When you think of endangered species, the orangutan may not be the first that springs to mind. These incredibly intelligent great apes are so closely associated with humans that people often assume that they are in no danger of going extinct - but this could not be any further away from the truth.
Orangutan conservation efforts are drastically needed to help provide this species of Great Ape with a future for years to come. Endemic to only Borneo and Sumatra, the orangutans are only found in the ever-depleting rainforests of the two islands and at a number of orangutan sanctuaries scattered.
ORANGUTANS AT A GLANCE
ENDANGERED STATUSCritically Endangered
NUMBER REMAINING IN THE WILDLess than 120,000
ENDEMIC REGIONBorneo and Sumatra
HOW ENDANGERED ARE ORANGUTANS?
There are three species of orangutan, the Bornean and the Sumatran, along with the Tapanuli. All are classed as critically endangered on the IUCN Red List, and this is after a sudden fall in their numbers over the last 100 years.
One century ago, it was thought that there were over 230,000 orangutans roaming through the forests of Sumatra and Borneo, but today this number has fallen drastically. On average, this means we are losing more than 1,000 orangutans every year, and this is incredibly unsustainable if the Great Apes are to have a future.

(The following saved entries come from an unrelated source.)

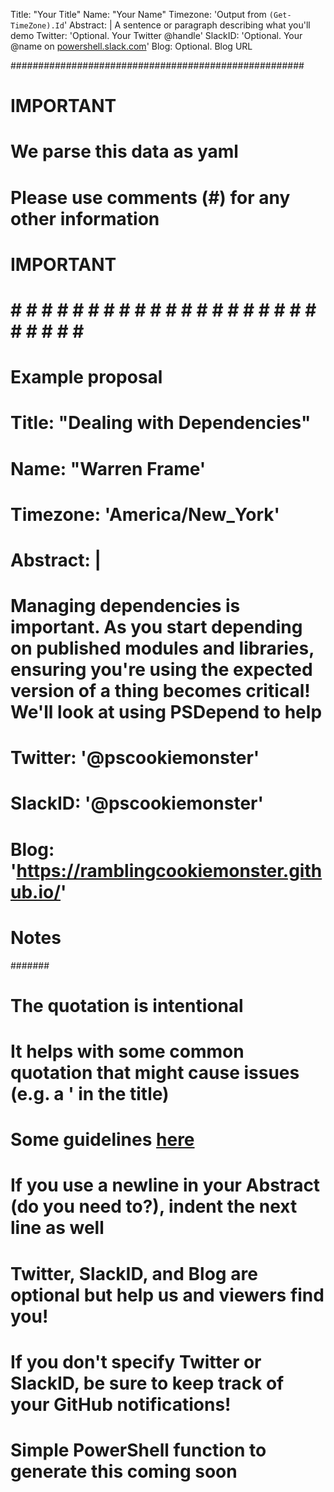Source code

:Title: "Your Title"
Name: "Your Name"
Timezone: 'Output from `(Get-TimeZone).Id`'
Abstract: |
  A sentence or paragraph describing what you'll demo
Twitter: 'Optional. Your Twitter @handle'
SlackID: 'Optional. Your @name on [powershell.slack.com](bit.ly/psslack)'
Blog: Optional. Blog URL

#####################################################
# IMPORTANT
#   We parse this data as yaml
#   Please use comments (#) for any other information
# IMPORTANT
# # # # # # # # # # # # # # # # # # # # # # # # # # #

# Example proposal
# ################
# Title: "Dealing with Dependencies"
# Name: "Warren Frame'
# Timezone: 'America/New_York'
# Abstract: |
#   Managing dependencies is important.  As you start depending on published modules and libraries, ensuring you're using the expected version of a thing becomes critical!  We'll look at using PSDepend to help
# Twitter: '@pscookiemonster'
# SlackID: '@pscookiemonster'
# Blog: 'https://ramblingcookiemonster.github.io/'

# Notes
#######
# The quotation is intentional
  # It helps with some common quotation that might cause issues (e.g. a ' in the title)
  # Some guidelines [here](https://stackoverflow.com/a/22235064/3067642)
# If you use a newline in your Abstract (do you need to?), indent the next line as well
# Twitter, SlackID, and Blog are optional but help us and viewers find you!
# If you don't specify Twitter or SlackID, be sure to keep track of your GitHub notifications!
# Simple PowerShell function to generate this coming soon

THREATS ORANGUTANS ARE FACING
The orangutans are facing many threats, but one thing all of these threats have in common is the fact that they are caused by human activity. The most major problem facing the orangutans is habitat loss. A lot of the forests in Borneo are being cut down at an alarming rate to make way for palm oil and other agricultural plantations, and this is limiting the areas within which the orangutans can live. This has often forced the orangutans to come into contact with humans, and when this happens the orangutan is, all too often, killed.
Other issues facing the Great Apes include hunting and the illegal wildlife trade. These threats are making the need for orangutan conservation efforts all the more present in today's world.
- Orangutans have a seriously long arm span. Some can stretch theirs out to a mighty 2 meters long when measured from fingertip to fingertip!
- Female orangutans only give birth once every 8 years on average, and this incredibly slow birth rate is another problem when looking at the reasons why orangutan numbers are not recovering.
- Unlike many other Great Apes such as chimpanzees and gorillas, orangutans prefer to live solitary lives and avoid group contact when possible.
We have so far donated this year £500 to their conservation as we would hate to live in a World where they no longer exist.